For ATPase assays, we used the same procedure as previously described [25]. Briefly, proteins were incubated in the presence of radioactive ATP at 5 µM concentration in the same buffer as used in the kinase assays. The reaction was stopped by cooling the reaction mixture at 4°C. One microliter of each sample was analyzed by thin layer chromatography using PEI-cellulose F plates from Merck. The plates were subsequently dried out and analyzed by autoradiography.

Immnunoblot Analysis

CapA1B1 and CapA1B2 purified samples were loaded on SDS-PAGE and tyrosine autophosphorylation was determined by immunoblotting using the anti-phosphotyrosine polyclonal 4G-10 antibody (Millipore) at 1/2000 dilution. A mouse anti-rabbit secondary antibody HRP conjugate (Biorad) was used at 1/5000 dilution. Membranes were developed using the chemiluminescent substrate Supersignal® West Pico from Thermo.

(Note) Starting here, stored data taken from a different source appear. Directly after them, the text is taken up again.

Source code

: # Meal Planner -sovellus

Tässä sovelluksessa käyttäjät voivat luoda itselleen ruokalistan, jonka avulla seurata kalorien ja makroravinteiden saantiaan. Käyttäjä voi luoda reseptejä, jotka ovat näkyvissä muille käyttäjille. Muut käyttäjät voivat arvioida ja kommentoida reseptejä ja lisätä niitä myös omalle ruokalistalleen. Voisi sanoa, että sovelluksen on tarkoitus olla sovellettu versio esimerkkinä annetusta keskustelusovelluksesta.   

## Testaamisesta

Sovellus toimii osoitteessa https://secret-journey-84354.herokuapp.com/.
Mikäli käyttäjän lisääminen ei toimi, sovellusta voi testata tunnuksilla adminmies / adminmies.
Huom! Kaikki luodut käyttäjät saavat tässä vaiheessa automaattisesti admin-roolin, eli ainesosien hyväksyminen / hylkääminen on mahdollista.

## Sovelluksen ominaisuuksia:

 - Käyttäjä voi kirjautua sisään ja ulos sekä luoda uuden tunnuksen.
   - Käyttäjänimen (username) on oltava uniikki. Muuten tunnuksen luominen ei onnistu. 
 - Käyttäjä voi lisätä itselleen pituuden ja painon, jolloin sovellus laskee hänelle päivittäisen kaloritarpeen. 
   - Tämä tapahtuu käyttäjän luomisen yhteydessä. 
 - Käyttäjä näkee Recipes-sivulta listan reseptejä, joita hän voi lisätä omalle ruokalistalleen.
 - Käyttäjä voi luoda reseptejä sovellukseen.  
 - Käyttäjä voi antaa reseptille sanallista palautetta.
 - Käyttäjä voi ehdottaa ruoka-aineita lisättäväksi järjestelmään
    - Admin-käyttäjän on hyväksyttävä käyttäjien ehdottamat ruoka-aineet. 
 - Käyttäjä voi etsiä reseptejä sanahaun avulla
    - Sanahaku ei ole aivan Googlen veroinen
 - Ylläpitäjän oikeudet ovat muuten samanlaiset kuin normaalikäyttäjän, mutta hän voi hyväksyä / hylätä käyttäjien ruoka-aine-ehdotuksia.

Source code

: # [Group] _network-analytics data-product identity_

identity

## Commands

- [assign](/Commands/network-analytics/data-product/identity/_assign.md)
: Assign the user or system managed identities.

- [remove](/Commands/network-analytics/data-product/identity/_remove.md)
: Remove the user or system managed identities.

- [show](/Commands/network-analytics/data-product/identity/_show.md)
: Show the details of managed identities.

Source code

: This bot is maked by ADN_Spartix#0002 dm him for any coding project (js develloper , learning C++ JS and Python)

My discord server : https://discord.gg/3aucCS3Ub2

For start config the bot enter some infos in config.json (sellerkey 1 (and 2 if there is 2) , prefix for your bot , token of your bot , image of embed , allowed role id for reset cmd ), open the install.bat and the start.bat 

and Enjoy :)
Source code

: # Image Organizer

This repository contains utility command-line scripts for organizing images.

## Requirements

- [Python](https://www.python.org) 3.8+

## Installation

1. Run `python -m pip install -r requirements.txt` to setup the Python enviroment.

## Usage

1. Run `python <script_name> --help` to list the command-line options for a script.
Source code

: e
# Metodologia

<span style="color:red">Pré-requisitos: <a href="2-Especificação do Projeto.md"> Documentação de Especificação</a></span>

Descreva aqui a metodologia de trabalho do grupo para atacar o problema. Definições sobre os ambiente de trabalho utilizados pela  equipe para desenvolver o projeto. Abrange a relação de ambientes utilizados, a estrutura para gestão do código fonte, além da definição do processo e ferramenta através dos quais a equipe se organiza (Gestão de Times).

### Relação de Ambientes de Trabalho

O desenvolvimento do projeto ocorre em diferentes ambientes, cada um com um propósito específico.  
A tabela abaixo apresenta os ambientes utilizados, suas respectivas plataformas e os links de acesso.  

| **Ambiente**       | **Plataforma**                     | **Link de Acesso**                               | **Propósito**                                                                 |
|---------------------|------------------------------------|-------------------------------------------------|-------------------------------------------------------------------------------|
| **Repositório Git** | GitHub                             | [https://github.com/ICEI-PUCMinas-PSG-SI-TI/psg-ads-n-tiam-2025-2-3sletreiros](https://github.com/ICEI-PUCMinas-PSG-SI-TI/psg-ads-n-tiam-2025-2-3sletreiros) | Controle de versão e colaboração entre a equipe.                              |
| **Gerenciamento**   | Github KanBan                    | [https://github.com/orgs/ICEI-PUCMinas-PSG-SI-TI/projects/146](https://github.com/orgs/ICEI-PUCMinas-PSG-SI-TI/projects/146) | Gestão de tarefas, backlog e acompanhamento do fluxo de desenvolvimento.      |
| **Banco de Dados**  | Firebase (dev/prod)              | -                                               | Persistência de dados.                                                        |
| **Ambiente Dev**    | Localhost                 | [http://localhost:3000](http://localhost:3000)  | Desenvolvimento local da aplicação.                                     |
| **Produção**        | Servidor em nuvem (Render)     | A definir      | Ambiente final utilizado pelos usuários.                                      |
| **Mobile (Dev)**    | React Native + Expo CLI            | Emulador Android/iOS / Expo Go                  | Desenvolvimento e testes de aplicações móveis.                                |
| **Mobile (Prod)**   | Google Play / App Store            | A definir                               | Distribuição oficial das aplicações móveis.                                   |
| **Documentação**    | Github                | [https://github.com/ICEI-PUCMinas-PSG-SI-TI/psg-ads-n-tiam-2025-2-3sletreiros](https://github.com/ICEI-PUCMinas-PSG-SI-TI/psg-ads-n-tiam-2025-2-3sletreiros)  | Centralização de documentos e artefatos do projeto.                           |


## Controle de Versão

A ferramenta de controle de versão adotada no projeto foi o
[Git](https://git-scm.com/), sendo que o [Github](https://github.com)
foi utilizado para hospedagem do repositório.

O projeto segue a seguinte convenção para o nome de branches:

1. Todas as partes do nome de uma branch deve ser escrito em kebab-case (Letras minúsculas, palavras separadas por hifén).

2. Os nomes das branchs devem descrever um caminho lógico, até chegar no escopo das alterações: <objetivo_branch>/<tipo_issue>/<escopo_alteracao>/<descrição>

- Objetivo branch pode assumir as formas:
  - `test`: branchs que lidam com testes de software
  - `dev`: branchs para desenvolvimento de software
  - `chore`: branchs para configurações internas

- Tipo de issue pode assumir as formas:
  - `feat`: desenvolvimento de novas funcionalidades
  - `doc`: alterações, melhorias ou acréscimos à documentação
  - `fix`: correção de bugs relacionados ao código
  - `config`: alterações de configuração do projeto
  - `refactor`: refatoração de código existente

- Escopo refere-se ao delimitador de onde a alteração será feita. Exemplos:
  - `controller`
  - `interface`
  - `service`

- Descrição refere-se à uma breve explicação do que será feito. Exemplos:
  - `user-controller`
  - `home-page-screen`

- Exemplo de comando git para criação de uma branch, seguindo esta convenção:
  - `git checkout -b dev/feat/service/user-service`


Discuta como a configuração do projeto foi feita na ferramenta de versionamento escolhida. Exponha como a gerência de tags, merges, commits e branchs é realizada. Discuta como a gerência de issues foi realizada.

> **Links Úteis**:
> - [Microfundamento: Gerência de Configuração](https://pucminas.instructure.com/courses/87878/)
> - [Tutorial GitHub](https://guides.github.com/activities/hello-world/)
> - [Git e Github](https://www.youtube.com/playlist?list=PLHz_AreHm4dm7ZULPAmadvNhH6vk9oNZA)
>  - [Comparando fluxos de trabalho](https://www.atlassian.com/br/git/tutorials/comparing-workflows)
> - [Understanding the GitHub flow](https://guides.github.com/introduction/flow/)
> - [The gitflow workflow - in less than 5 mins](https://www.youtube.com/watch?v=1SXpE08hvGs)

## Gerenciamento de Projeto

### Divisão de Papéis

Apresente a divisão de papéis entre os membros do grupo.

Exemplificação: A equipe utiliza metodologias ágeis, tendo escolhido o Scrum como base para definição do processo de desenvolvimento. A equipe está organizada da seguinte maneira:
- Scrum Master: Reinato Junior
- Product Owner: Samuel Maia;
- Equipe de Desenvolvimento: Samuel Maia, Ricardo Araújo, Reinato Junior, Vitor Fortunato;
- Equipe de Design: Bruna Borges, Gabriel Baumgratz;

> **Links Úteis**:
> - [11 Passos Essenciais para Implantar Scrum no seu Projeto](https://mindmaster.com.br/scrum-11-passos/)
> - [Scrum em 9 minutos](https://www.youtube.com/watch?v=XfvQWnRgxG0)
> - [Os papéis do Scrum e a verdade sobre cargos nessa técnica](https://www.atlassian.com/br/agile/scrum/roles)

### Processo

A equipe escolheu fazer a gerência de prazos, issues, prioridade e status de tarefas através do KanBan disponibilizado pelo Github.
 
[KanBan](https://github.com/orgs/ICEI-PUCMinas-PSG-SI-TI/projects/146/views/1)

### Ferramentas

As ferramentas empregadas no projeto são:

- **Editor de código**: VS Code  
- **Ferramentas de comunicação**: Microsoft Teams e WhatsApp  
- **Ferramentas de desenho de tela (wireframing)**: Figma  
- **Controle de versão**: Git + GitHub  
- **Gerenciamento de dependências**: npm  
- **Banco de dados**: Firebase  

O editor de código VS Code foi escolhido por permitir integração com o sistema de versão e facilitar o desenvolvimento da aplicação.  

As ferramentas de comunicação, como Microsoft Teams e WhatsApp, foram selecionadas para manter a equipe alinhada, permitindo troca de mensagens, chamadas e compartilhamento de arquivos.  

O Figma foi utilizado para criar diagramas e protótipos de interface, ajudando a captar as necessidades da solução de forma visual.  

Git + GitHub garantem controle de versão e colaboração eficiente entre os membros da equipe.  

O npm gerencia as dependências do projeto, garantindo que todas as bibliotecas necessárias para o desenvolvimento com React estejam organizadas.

Differential Scanning Calorimetry

DSC experiments were performed using a VP-DSC calorimeter (Microcal®). CapA1B1 and CapA1B2 samples were used at a concentration of 10 µM in Tris-HCl 25 mM, pH 7.8, with 250 mM and 100 mM NaCl, respectively. Two successive scans from 20°C to 80°C at a heating speed of 60°C/h were performed for each experiment. Data were analyzed using the MicroCal Origin software provided by the manufacturer.